**Work to be completed**
Repeat each entry in the data, exactly.

(Stored data)
_ _ _

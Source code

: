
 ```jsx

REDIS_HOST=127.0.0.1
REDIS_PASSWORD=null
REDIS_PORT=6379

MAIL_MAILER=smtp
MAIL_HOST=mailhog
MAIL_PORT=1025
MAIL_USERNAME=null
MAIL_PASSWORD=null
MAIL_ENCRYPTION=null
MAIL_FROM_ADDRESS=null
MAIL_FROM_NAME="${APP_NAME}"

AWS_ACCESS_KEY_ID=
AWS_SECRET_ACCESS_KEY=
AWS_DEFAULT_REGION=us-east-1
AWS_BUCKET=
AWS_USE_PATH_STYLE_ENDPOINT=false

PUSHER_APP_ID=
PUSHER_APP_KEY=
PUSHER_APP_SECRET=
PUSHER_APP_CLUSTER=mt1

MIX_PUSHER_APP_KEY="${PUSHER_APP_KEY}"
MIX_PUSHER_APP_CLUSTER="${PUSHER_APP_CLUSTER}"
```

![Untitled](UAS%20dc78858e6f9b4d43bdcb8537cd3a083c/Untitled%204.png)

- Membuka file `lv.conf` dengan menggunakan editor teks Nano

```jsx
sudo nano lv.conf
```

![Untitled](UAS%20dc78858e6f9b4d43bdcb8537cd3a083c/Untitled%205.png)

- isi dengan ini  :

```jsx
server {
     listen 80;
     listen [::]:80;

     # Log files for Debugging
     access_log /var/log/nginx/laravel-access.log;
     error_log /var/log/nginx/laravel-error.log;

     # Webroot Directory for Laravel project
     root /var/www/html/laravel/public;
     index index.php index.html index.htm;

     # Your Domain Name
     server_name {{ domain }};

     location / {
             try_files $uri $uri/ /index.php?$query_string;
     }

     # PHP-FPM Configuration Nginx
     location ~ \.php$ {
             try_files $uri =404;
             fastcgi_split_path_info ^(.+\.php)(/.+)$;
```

_ _ _

**Response area**
Source code

:
 ```jsx

REDIS_HOST=127.0.0.1
REDIS_PASSWORD=null
REDIS_PORT=6379

MAIL_MAILER=smtp
MAIL_HOST=mailhog
MAIL_PORT=1025
MAIL_USERNAME=null
MAIL_PASSWORD=null
MAIL_ENCRYPTION=null
MAIL_FROM_ADDRESS=null
MAIL_FROM_NAME="${APP_NAME}"

AWS_ACCESS_KEY_ID=
AWS_SECRET_ACCESS_KEY=
AWS_DEFAULT_REGION=us-east-1
AWS_BUCKET=
AWS_USE_PATH_STYLE_ENDPOINT=false

PUSHER_APP_ID=
PUSHER_APP_KEY=
PUSHER_APP_SECRET=
PUSHER_APP_CLUSTER=mt1

MIX_PUSHER_APP_KEY="${PUSHER_APP_KEY}"
MIX_PUSHER_APP_CLUSTER="${PUSHER_APP_CLUSTER}"
```

![Untitled](UAS%20dc78858e6f9b4d43bdcb8537cd3a083c/Untitled%204.png)

- Membuka file `lv.conf` dengan menggunakan editor teks Nano

```jsx
sudo nano lv.conf
```

![Untitled](UAS%20dc78858e6f9b4d43bdcb8537cd3a083c/Untitled%205.png)

- isi dengan ini  :

```jsx
server {
     listen 80;
     listen [::]:80;

     # Log files for Debugging
     access_log /var/log/nginx/laravel-access.log;
     error_log /var/log/nginx/laravel-error.log;

     # Webroot Directory for Laravel project
     root /var/www/html/laravel/public;
     index index.php index.html index.htm;

     # Your Domain Name
     server_name {{ domain }};

     location / {
             try_files $uri $uri/ /index.php?$query_string;
     }

     # PHP-FPM Configuration Nginx
     location ~ \.php$ {
             try_files $uri =404;
             fastcgi_split_path_info ^(.+\.php)(/.+)$;
```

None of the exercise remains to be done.